Islambouli and his platoon originally were not supposed to participate in the October parade, but they were chosen by the Military Intelligence, which was infiltrated by Islamist sympathizers under Colonel Abbud al-Zumar, to replace a platoon from the 133rd Artillery Battalion which was excused from participation for apparently failing some routine tests and checks.

Once his platoon containing three heavy trucks towing M-46 field artillery guns began to approach the President's platform, Islambouli, along with Junior Sergeant Abdelhameed Abdul Salaam, 31, Corporal Ata Tayel Hameeda Raheel, 21, and Corporal Hussein Abbas, 21, leapt from their truck and ran towards the stand while lobbing grenades toward where the President was standing with other Egyptian and foreign dignitaries.

==Execution==
Islambouli was captured immediately after the assassination. He and twenty-three conspirators, including eight military personnel, were tried before an Egyptian court-martial. Found guilty of murder, 27-year-old Islambouli was executed by firing squad on 15 April 1982.

==Relatives==
Islambouli's younger brother Mohammed al-Islambouli came close to assassinating the Egyptian president and Sadat's successor Hosni Mubarak on 22 June 1995 on the way from Addis Ababa International Airport to an African summit in the city.

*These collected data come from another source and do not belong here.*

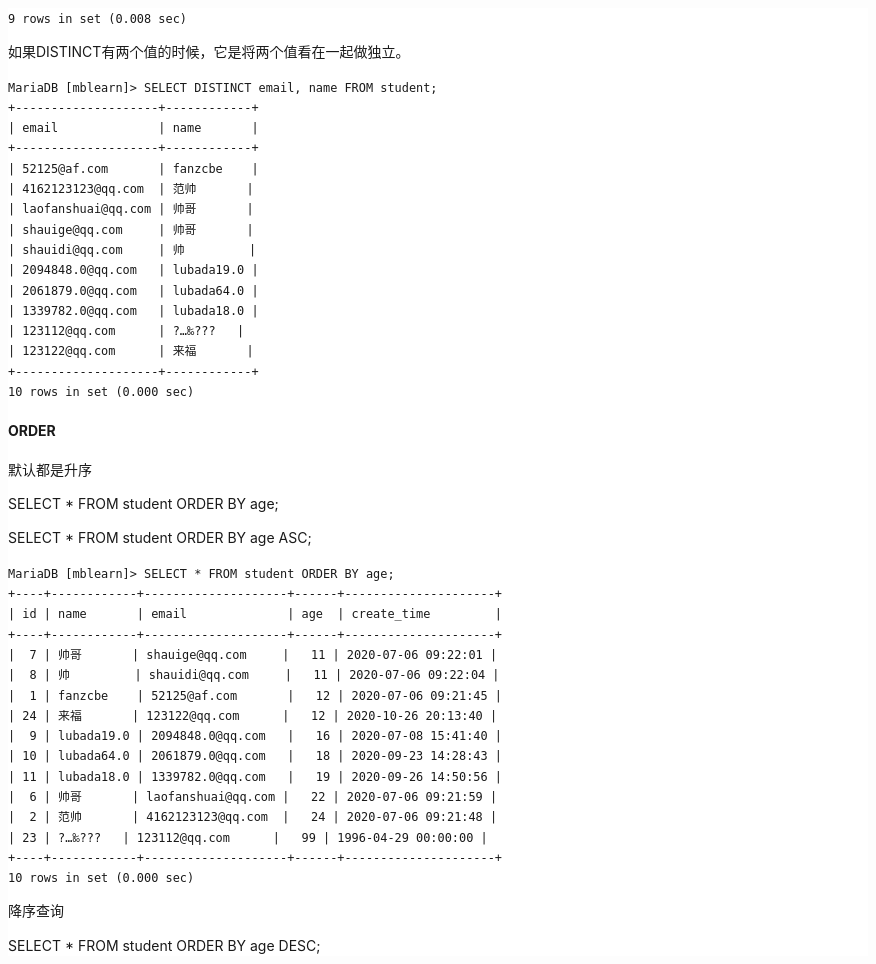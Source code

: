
 ```
9 rows in set (0.008 sec)
```

如果DISTINCT有两个值的时候，它是将两个值看在一起做独立。

```
MariaDB [mblearn]> SELECT DISTINCT email, name FROM student;
+--------------------+------------+
| email              | name       |
+--------------------+------------+
| 52125@af.com       | fanzcbe    |
| 4162123123@qq.com  | 范帅       |
| laofanshuai@qq.com | 帅哥       |
| shauige@qq.com     | 帅哥       |
| shauidi@qq.com     | 帅         |
| 2094848.0@qq.com   | lubada19.0 |
| 2061879.0@qq.com   | lubada64.0 |
| 1339782.0@qq.com   | lubada18.0 |
| 123112@qq.com      | ?…‰???   |
| 123122@qq.com      | 来福       |
+--------------------+------------+
10 rows in set (0.000 sec)
```

#### ORDER

默认都是升序

SELECT * FROM student ORDER BY age;

SELECT * FROM student ORDER BY age ASC;

```
MariaDB [mblearn]> SELECT * FROM student ORDER BY age;
+----+------------+--------------------+------+---------------------+
| id | name       | email              | age  | create_time         |
+----+------------+--------------------+------+---------------------+
|  7 | 帅哥       | shauige@qq.com     |   11 | 2020-07-06 09:22:01 |
|  8 | 帅         | shauidi@qq.com     |   11 | 2020-07-06 09:22:04 |
|  1 | fanzcbe    | 52125@af.com       |   12 | 2020-07-06 09:21:45 |
| 24 | 来福       | 123122@qq.com      |   12 | 2020-10-26 20:13:40 |
|  9 | lubada19.0 | 2094848.0@qq.com   |   16 | 2020-07-08 15:41:40 |
| 10 | lubada64.0 | 2061879.0@qq.com   |   18 | 2020-09-23 14:28:43 |
| 11 | lubada18.0 | 1339782.0@qq.com   |   19 | 2020-09-26 14:50:56 |
|  6 | 帅哥       | laofanshuai@qq.com |   22 | 2020-07-06 09:21:59 |
|  2 | 范帅       | 4162123123@qq.com  |   24 | 2020-07-06 09:21:48 |
| 23 | ?…‰???   | 123112@qq.com      |   99 | 1996-04-29 00:00:00 |
+----+------------+--------------------+------+---------------------+
10 rows in set (0.000 sec)
```

降序查询

SELECT * FROM student ORDER BY age DESC;
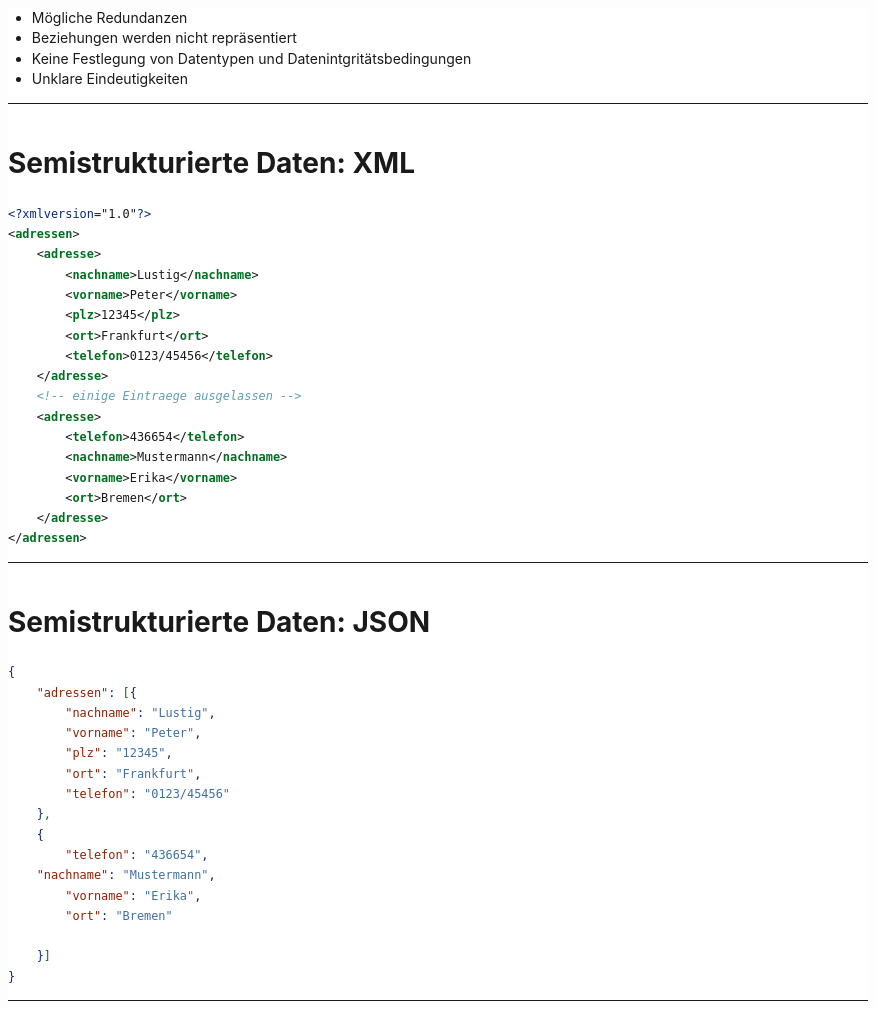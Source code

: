 *	Mögliche Redundanzen
*	Beziehungen werden nicht repräsentiert
*	Keine Festlegung von Datentypen und Datenintgritätsbedingungen
*	Unklare Eindeutigkeiten

---
# Semistrukturierte Daten: XML

```xml
<?xmlversion="1.0"?>
<adressen>
	<adresse>
		<nachname>Lustig</nachname>
		<vorname>Peter</vorname>
		<plz>12345</plz>
		<ort>Frankfurt</ort>
		<telefon>0123/45456</telefon>
	</adresse>
	<!-- einige Eintraege ausgelassen -->
	<adresse>
		<telefon>436654</telefon>
		<nachname>Mustermann</nachname>
		<vorname>Erika</vorname>
		<ort>Bremen</ort>
	</adresse>
</adressen>
```

---
# Semistrukturierte Daten: JSON

```json
{
	"adressen": [{
		"nachname": "Lustig",
		"vorname": "Peter",
		"plz": "12345",
		"ort": "Frankfurt",
		"telefon": "0123/45456"
	},
	{
		"telefon": "436654",
    "nachname": "Mustermann",
		"vorname": "Erika",
		"ort": "Bremen"
		
	}]
}
```
---

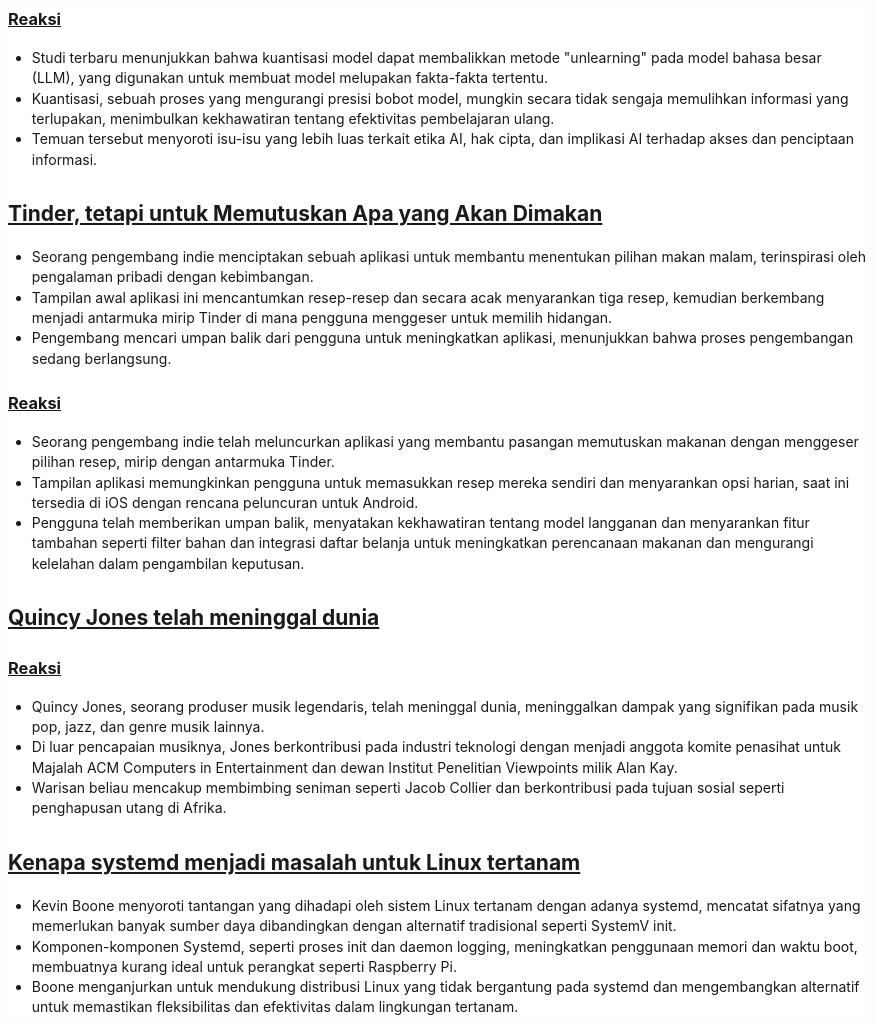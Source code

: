 ### [Reaksi](https://news.ycombinator.com/item?id=42037982)

- Studi terbaru menunjukkan bahwa kuantisasi model dapat membalikkan metode "unlearning" pada model bahasa besar (LLM), yang digunakan untuk membuat model melupakan fakta-fakta tertentu.
- Kuantisasi, sebuah proses yang mengurangi presisi bobot model, mungkin secara tidak sengaja memulihkan informasi yang terlupakan, menimbulkan kekhawatiran tentang efektivitas pembelajaran ulang.
- Temuan tersebut menyoroti isu-isu yang lebih luas terkait etika AI, hak cipta, dan implikasi AI terhadap akses dan penciptaan informasi.

## [Tinder, tetapi untuk Memutuskan Apa yang Akan Dimakan](https://whatdinner.com/)

- Seorang pengembang indie menciptakan sebuah aplikasi untuk membantu menentukan pilihan makan malam, terinspirasi oleh pengalaman pribadi dengan kebimbangan.
- Tampilan awal aplikasi ini mencantumkan resep-resep dan secara acak menyarankan tiga resep, kemudian berkembang menjadi antarmuka mirip Tinder di mana pengguna menggeser untuk memilih hidangan.
- Pengembang mencari umpan balik dari pengguna untuk meningkatkan aplikasi, menunjukkan bahwa proses pengembangan sedang berlangsung.

### [Reaksi](https://news.ycombinator.com/item?id=42036041)

- Seorang pengembang indie telah meluncurkan aplikasi yang membantu pasangan memutuskan makanan dengan menggeser pilihan resep, mirip dengan antarmuka Tinder.
- Tampilan aplikasi memungkinkan pengguna untuk memasukkan resep mereka sendiri dan menyarankan opsi harian, saat ini tersedia di iOS dengan rencana peluncuran untuk Android.
- Pengguna telah memberikan umpan balik, menyatakan kekhawatiran tentang model langganan dan menyarankan fitur tambahan seperti filter bahan dan integrasi daftar belanja untuk meningkatkan perencanaan makanan dan mengurangi kelelahan dalam pengambilan keputusan.

## [Quincy Jones telah meninggal dunia](https://apnews.com/article/quincy-jones-dead-a9e31c7e39c448d8971519f47a22dd21)

### [Reaksi](https://news.ycombinator.com/item?id=42039569)

- Quincy Jones, seorang produser musik legendaris, telah meninggal dunia, meninggalkan dampak yang signifikan pada musik pop, jazz, dan genre musik lainnya.
- Di luar pencapaian musiknya, Jones berkontribusi pada industri teknologi dengan menjadi anggota komite penasihat untuk Majalah ACM Computers in Entertainment dan dewan Institut Penelitian Viewpoints milik Alan Kay.
- Warisan beliau mencakup membimbing seniman seperti Jacob Collier dan berkontribusi pada tujuan sosial seperti penghapusan utang di Afrika.

## [Kenapa systemd menjadi masalah untuk Linux tertanam](https://kevinboone.me/systemd_embedded.html)

- Kevin Boone menyoroti tantangan yang dihadapi oleh sistem Linux tertanam dengan adanya systemd, mencatat sifatnya yang memerlukan banyak sumber daya dibandingkan dengan alternatif tradisional seperti SystemV init.
- Komponen-komponen Systemd, seperti proses init dan daemon logging, meningkatkan penggunaan memori dan waktu boot, membuatnya kurang ideal untuk perangkat seperti Raspberry Pi.
- Boone menganjurkan untuk mendukung distribusi Linux yang tidak bergantung pada systemd dan mengembangkan alternatif untuk memastikan fleksibilitas dan efektivitas dalam lingkungan tertanam.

Showqi and his associates opened fire on the armour-plated limousine destroying most of the escort vehicles. However, Mubarak was saved by his chauffeur, who U-turned the damaged limousine and raced back to the airport where the presidential plane was waiting with running engines.

==Legacy==
Iran long celebrated Islambouli as a "martyr", fueling decades of tension with Egypt. In 1982, Iran issued a stamp in Islambouli's honor, showing him shouting defiantly from behind bars. In addition, Iran named a street after him in Tehran. The Tehran City Council renamed the street to "Intifada" in 2004 to improve relations with Egypt. In 2025, Tehran renamed Khaled Al-Islambouli Street to Hassan Nasrallah Street after the Hezbollah leader's assassination by Israel. The renaming was seen as an important symbolic step toward normalization.

On 31 July 2004, "The al-Islambouli Brigades of al-Qaeda" claimed responsibility for an assassination attempt on Shaukat Aziz, then a candidate for the post of Prime Minister of Pakistan. On 24 August 2004, a Chechen group calling itself "The al Islambouli Brigades" issued a statement claiming responsibility for the bombing of two Russian passenger aircraft in 2004.

In 2012, Islambouli's mother, Qadriya, who lived in Afghanistan before returning to Egypt through Iran, mentioned in an interview with Iran's state-run Fars News Agency that she was proud of her son who killed Anwar Al-Sadat, as he was defending Islam.